| ABOUT THIS TASK |
State how many lines in the listing include the word "recurrida", and give no other text.

| EXTRACTED DATA |
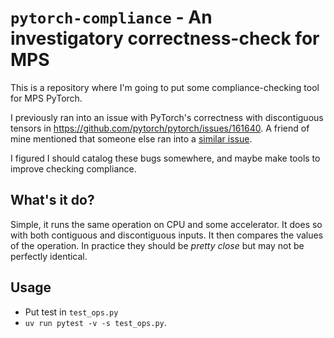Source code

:# `pytorch-compliance` - An investigatory correctness-check for MPS
This is a repository where I'm going to put some compliance-checking tool for
MPS PyTorch.

I previously ran into an issue with PyTorch's correctness with discontiguous
tensors in https://github.com/pytorch/pytorch/issues/161640. A friend of mine
mentioned that someone else ran into a [similar issue][1].

I figured I should catalog these bugs somewhere, and maybe make tools to
improve checking compliance.

## What's it do?
Simple, it runs the same operation on CPU and some accelerator. It does so
with both contiguous and discontiguous inputs. It then compares the values
of the operation. In practice they should be _pretty close_ but may not be
perfectly identical.

## Usage
- Put test in `test_ops.py`
- `uv run pytest -v -s test_ops.py`.

[1]: https://elanapearl.github.io/blog/2025/the-bug-that-taught-me-pytorch/
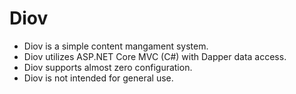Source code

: # Diov

* Diov is a simple content mangament system.
* Diov utilizes ASP.NET Core MVC (C#) with Dapper data access.
* Diov supports almost zero configuration.
* Diov is not intended for general use.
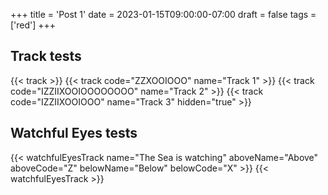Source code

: +++
title = 'Post 1'
date = 2023-01-15T09:00:00-07:00
draft = false
tags = ['red']
+++


## Track tests
{{< track >}}
{{< track code="ZZXOOIOOO" name="Track 1" >}}
{{< track code="IZZIIXOOIOOOOOOOO" name="Track 2" >}}
{{< track code="IZZIIXOOIOOO" name="Track 3" hidden="true" >}}

## Watchful Eyes tests
{{< watchfulEyesTrack name="The Sea is watching" aboveName="Above" aboveCode="Z" belowName="Below" belowCode="X" >}}
{{< watchfulEyesTrack >}}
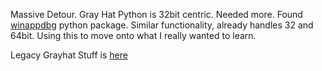 <!-- TITLE: Windows Debugging Python -->
<!-- SUBTITLE: Debugging Windows Processes using Python -->


Massive Detour.
Gray Hat Python is 32bit centric.  Needed more.
Found [winappdbg](/winappdbg) python package.  Similar functionality, already handles 32 and 64bit.   Using this to move onto what I really wanted to learn.

Legacy Grayhat Stuff is [here](/grayhatpythonstuff)

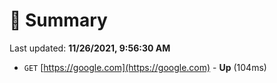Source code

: # 📖 Summary
Last updated: **11/26/2021, 9:56:30 AM**

- `GET` [https://google.com](https://google.com) - **Up** (104ms)
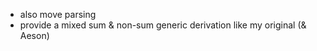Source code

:   * also move parsing
  * provide a mixed sum & non-sum generic derivation like my original (& Aeson)
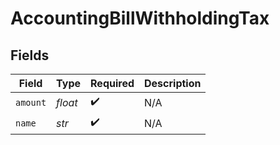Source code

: # AccountingBillWithholdingTax


## Fields

| Field              | Type               | Required           | Description        |
| ------------------ | ------------------ | ------------------ | ------------------ |
| `amount`           | *float*            | :heavy_check_mark: | N/A                |
| `name`             | *str*              | :heavy_check_mark: | N/A                |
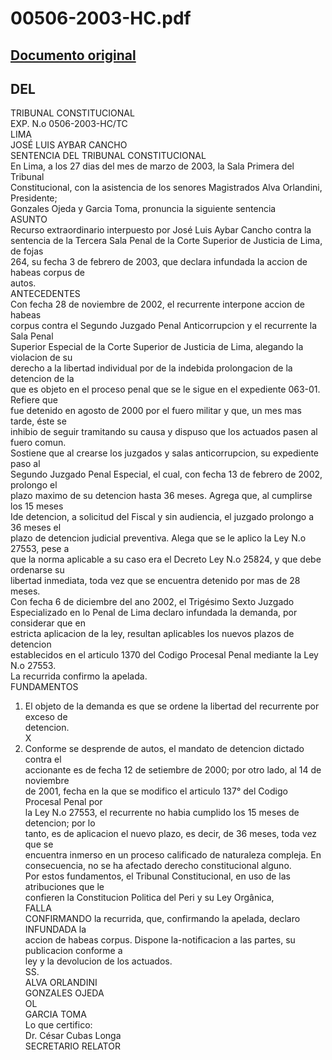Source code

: 
00506-2003-HC.pdf
=================
  
[Documento original](https://tc.gob.pe/jurisprudencia/2003/00506-2003-HC.pdf)  
---  
DEL  
-  
TRIBUNAL CONSTITUCIONAL  
EXP. N.o 0506-2003-HC/TC  
LIMA  
JOSÉ LUIS AYBAR CANCHO  
SENTENCIA DEL TRIBUNAL CONSTITUCIONAL  
En Lima, a los 27 dias del mes de marzo de 2003, la Sala Primera del Tribunal  
Constitucional, con la asistencia de los senores Magistrados Alva Orlandini, Presidente;  
Gonzales Ojeda y Garcia Toma, pronuncia la siguiente sentencia  
ASUNTO  
Recurso extraordinario interpuesto por José Luis Aybar Cancho contra la  
sentencia de la Tercera Sala Penal de la Corte Superior de Justicia de Lima, de fojas  
264, su fecha 3 de febrero de 2003, que declara infundada la accion de habeas corpus de  
autos.  
ANTECEDENTES  
Con fecha 28 de noviembre de 2002, el recurrente interpone accion de habeas  
corpus contra el Segundo Juzgado Penal Anticorrupcion y el recurrente la Sala Penal  
Superior Especial de la Corte Superior de Justicia de Lima, alegando la violacion de su  
derecho a la libertad individual por de la indebida prolongacion de la detencion de la  
que es objeto en el proceso penal que se le sigue en el expediente 063-01. Refiere que  
fue detenido en agosto de 2000 por el fuero militar y que, un mes mas tarde, éste se  
inhibio de seguir tramitando su causa y dispuso que los actuados pasen al fuero comun.  
Sostiene que al crearse los juzgados y salas anticorrupcion, su expediente paso al  
Segundo Juzgado Penal Especial, el cual, con fecha 13 de febrero de 2002, prolongo el  
plazo maximo de su detencion hasta 36 meses. Agrega que, al cumplirse los 15 meses  
Ide detencion, a solicitud del Fiscal y sin audiencia, el juzgado prolongo a 36 meses el  
plazo de detencion judicial preventiva. Alega que se le aplico la Ley N.o 27553, pese a  
que la norma aplicable a su caso era el Decreto Ley N.o 25824, y que debe ordenarse su  
libertad inmediata, toda vez que se encuentra detenido por mas de 28 meses.  
Con fecha 6 de diciembre del ano 2002, el Trigésimo Sexto Juzgado  
Especializado en lo Penal de Lima declaro infundada la demanda, por considerar que en  
estricta aplicacion de la ley, resultan aplicables los nuevos plazos de detencion  
establecidos en el articulo 1370 del Codigo Procesal Penal mediante la Ley N.o 27553.  
La recurrida confirmo la apelada.  
FUNDAMENTOS  
1. El objeto de la demanda es que se ordene la libertad del recurrente por exceso de  
detencion.  
X  
2. Conforme se desprende de autos, el mandato de detencion dictado contra el  
accionante es de fecha 12 de setiembre de 2000; por otro lado, al 14 de noviembre  
de 2001, fecha en la que se modifico el articulo 137° del Codigo Procesal Penal por  
la Ley N.o 27553, el recurrente no habia cumplido los 15 meses de detencion; por lo  
tanto, es de aplicacion el nuevo plazo, es decir, de 36 meses, toda vez que se  
encuentra inmerso en un proceso calificado de naturaleza compleja. En  
consecuencia, no se ha afectado derecho constitucional alguno.  
Por estos fundamentos, el Tribunal Constitucional, en uso de las atribuciones que le  
confieren la Constitucion Politica del Peri y su Ley Orgânica,  
FALLA  
CONFIRMANDO la recurrida, que, confirmando la apelada, declaro INFUNDADA la  
accion de habeas corpus. Dispone la-notificacion a las partes, su publicacion conforme a  
ley y la devolucion de los actuados.  
SS.  
ALVA ORLANDINI  
GONZALES OJEDA  
OL  
GARCIA TOMA  
Lo que certifico:  
Dr. César Cubas Longa  
SECRETARIO RELATOR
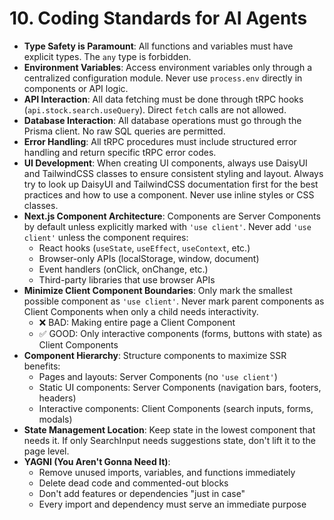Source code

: # 10. Coding Standards for AI Agents

- **Type Safety is Paramount**: All functions and variables must have explicit types. The `any` type is forbidden.
- **Environment Variables**: Access environment variables only through a centralized configuration module. Never use `process.env` directly in components or API logic.
- **API Interaction**: All data fetching must be done through tRPC hooks (`api.stock.search.useQuery`). Direct `fetch` calls are not allowed.
- **Database Interaction**: All database operations must go through the Prisma client. No raw SQL queries are permitted.
- **Error Handling**: All tRPC procedures must include structured error handling and return specific tRPC error codes.
- **UI Development**: When creating UI components, always use DaisyUI and TailwindCSS classes to ensure consistent styling and layout. Always try to look up DaisyUI and TailwindCSS documentation first for the best practices and how to use a component. Never use inline styles or CSS classes.
- **Next.js Component Architecture**: Components are Server Components by default unless explicitly marked with `'use client'`. Never add `'use client'` unless the component requires:
  - React hooks (`useState`, `useEffect`, `useContext`, etc.)
  - Browser-only APIs (localStorage, window, document)
  - Event handlers (onClick, onChange, etc.)
  - Third-party libraries that use browser APIs
- **Minimize Client Component Boundaries**: Only mark the smallest possible component as `'use client'`. Never mark parent components as Client Components when only a child needs interactivity.
  - ❌ BAD: Making entire page a Client Component
  - ✅ GOOD: Only interactive components (forms, buttons with state) as Client Components
- **Component Hierarchy**: Structure components to maximize SSR benefits:
  - Pages and layouts: Server Components (no `'use client'`)
  - Static UI components: Server Components (navigation bars, footers, headers)
  - Interactive components: Client Components (search inputs, forms, modals)
- **State Management Location**: Keep state in the lowest component that needs it. If only SearchInput needs suggestions state, don't lift it to the page level.
- **YAGNI (You Aren't Gonna Need It)**: 
  - Remove unused imports, variables, and functions immediately
  - Delete dead code and commented-out blocks
  - Don't add features or dependencies "just in case" 
  - Every import and dependency must serve an immediate purpose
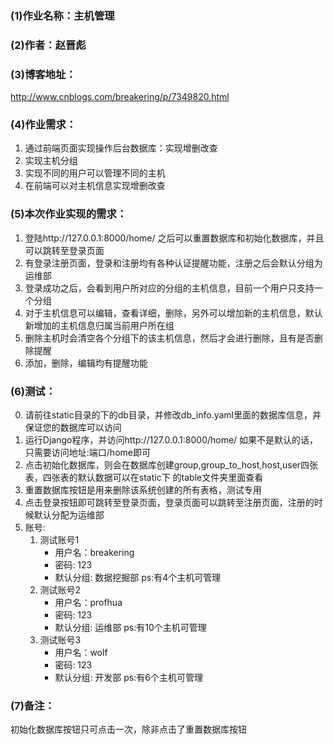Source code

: ### (1)作业名称：主机管理

### (2)作者：赵晋彪

### (3)博客地址：

   <http://www.cnblogs.com/breakering/p/7349820.html>

### (4)作业需求：

1. 通过前端页面实现操作后台数据库：实现增删改查
2. 实现主机分组
3. 实现不同的用户可以管理不同的主机
4. 在前端可以对主机信息实现增删改查

### (5)本次作业实现的需求：

1. 登陆http://127.0.0.1:8000/home/ 之后可以重置数据库和初始化数据库，并且可以跳转至登录页面
2. 有登录注册页面，登录和注册均有各种认证提醒功能，注册之后会默认分组为运维部
3. 登录成功之后，会看到用户所对应的分组的主机信息，目前一个用户只支持一个分组
4. 对于主机信息可以编辑，查看详细，删除，另外可以增加新的主机信息，默认新增加的主机信息归属当前用户所在组
5. 删除主机时会清空各个分组下的该主机信息，然后才会进行删除，且有是否删除提醒
6. 添加，删除，编辑均有提醒功能

### (6)测试：
0) 请前往static目录的下的db目录，并修改db_info.yaml里面的数据库信息，并保证您的数据库可以访问
1) 运行Django程序，并访问http://127.0.0.1:8000/home/ 如果不是默认的话，只需要访问地址:端口/home即可
2) 点击初始化数据库，则会在数据库创建group,group_to_host,host,user四张表，四张表的默认数据可以在static下
的table文件夹里面查看
3) 重置数据库按钮是用来删除该系统创建的所有表格，测试专用
4) 点击登录按钮即可跳转至登录页面，登录页面可以跳转至注册页面，注册的时候默认分配为运维部
5) 账号:
   1. 测试账号1
      * 用户名：breakering
      * 密码: 123
      * 默认分组: 数据挖掘部 ps:有4个主机可管理
   2. 测试账号2
      * 用户名：profhua
      * 密码: 123
      * 默认分组: 运维部 ps:有10个主机可管理
   3. 测试账号3
      * 用户名：wolf
      * 密码: 123
      * 默认分组: 开发部 ps:有6个主机可管理


### (7)备注：
初始化数据库按钮只可点击一次，除非点击了重置数据库按钮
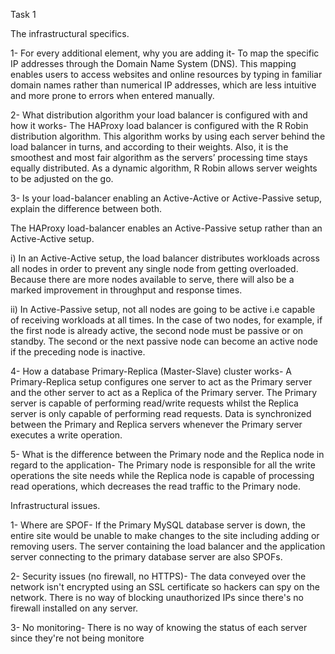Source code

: Task 1

The infrastructural specifics.

1- For every additional element, why you are adding it- To map the specific IP addresses through the Domain Name System (DNS). This mapping enables users to access websites and online resources by typing in familiar domain names rather than numerical IP addresses, which are less intuitive and more prone to errors when entered manually.

2- What distribution algorithm your load balancer is configured with and how it works- The HAProxy load balancer is configured with the R Robin distribution algorithm. This algorithm works by using each server behind the load balancer in turns, and according to their weights. Also, it is the smoothest and most fair algorithm as the servers’ processing time stays equally distributed. As a dynamic algorithm, R Robin allows server weights to be adjusted on the go.

3- Is your load-balancer enabling an Active-Active or Active-Passive setup, explain the difference between both.


The HAProxy load-balancer enables an Active-Passive setup rather than an Active-Active setup.


i) In an Active-Active setup, the load balancer distributes workloads across all nodes in order to prevent any single node from getting overloaded. Because there are more nodes available to serve, there will also be a marked improvement in throughput and response times.

ii) In Active-Passive setup, not all nodes are going to be active i.e capable of receiving workloads at all times.
In the case of two nodes, for example, if the first node is already active, the second node must be passive or on standby. The second or the next passive node can become an active node if the preceding node is inactive.

4- How a database Primary-Replica (Master-Slave) cluster works- A Primary-Replica setup configures one server to act as the Primary server and the other server to act as a Replica of the Primary server. The Primary server is capable of performing read/write requests whilst the Replica server is only capable of performing read requests. Data is synchronized between the Primary and Replica servers whenever the Primary server executes a write operation.

5- What is the difference between the Primary node and the Replica node in regard to the application- The Primary node is responsible for all the write operations the site needs while the Replica node is capable of processing read operations, which decreases the read traffic to the Primary node.

Infrastructural issues.


1- Where are SPOF- If the Primary MySQL database server is down, the entire site would be unable to make changes to the site including adding or removing users. The server containing the load balancer and the application server connecting to the primary database server are also SPOFs.


2- Security issues (no firewall, no HTTPS)- The data conveyed over the network isn't encrypted using an SSL certificate so hackers can spy on the network. There is no way of blocking unauthorized IPs since there's no firewall installed on any server.


3- No monitoring- There is no way of knowing the status of each server since they're not being monitore

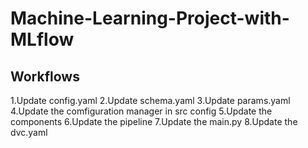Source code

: # Machine-Learning-Project-with-MLflow

## Workflows

1.Update config.yaml
2.Update schema.yaml
3.Update params.yaml
4.Update the comfiguration manager in src config
5.Update the components
6.Update the pipeline
7.Update the main.py
8.Update the dvc.yaml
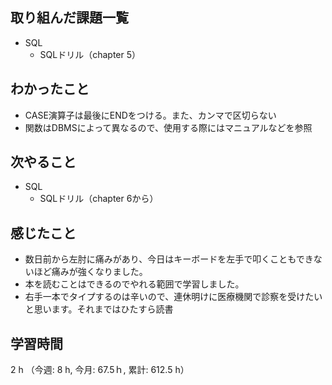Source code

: ## 取り組んだ課題一覧
- SQL
    - SQLドリル（chapter 5）    
## わかったこと
- CASE演算子は最後にENDをつける。また、カンマで区切らない
- 関数はDBMSによって異なるので、使用する際にはマニュアルなどを参照
    
## 次やること
- SQL
    - SQLドリル（chapter 6から）
## 感じたこと
- 数日前から左肘に痛みがあり、今日はキーボードを左手で叩くこともできないほど痛みが強くなりました。
- 本を読むことはできるのでやれる範囲で学習しました。
- 右手一本でタイプするのは辛いので、連休明けに医療機関で診察を受けたいと思います。それまではひたすら読書     
    
## 学習時間
2 h （今週: 8 h, 今月: 67.5ｈ, 累計: 612.5 h）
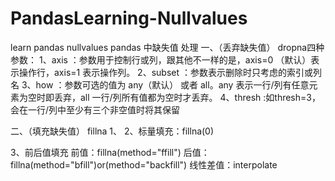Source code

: # PandasLearning-Nullvalues
learn pandas nullvalues
pandas 中缺失值 处理
一、（丢弃缺失值）
dropna四种参数：
1、axis ：参数用于控制行或列，跟其他不一样的是，axis=0 （默认）表示操作行，axis=1 表示操作列。
2、subset ：参数表示删除时只考虑的索引或列名
3、how ：参数可选的值为 any（默认） 或者 all。any 表示一行/列有任意元素为空时即丢弃，all 一行/列所有值都为空时才丢弃。
4、thresh :如thresh=3，会在一行/列中至少有三个非空值时将其保留

二、（填充缺失值）
fillna
1、
2、标量填充：fillna(0)

3、前后值填充
前值：fillna(method="ffill")
后值：fillna(method="bfill")or(method="backfill")
线性差值：interpolate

| RESPONSE TO THIS TASK |
2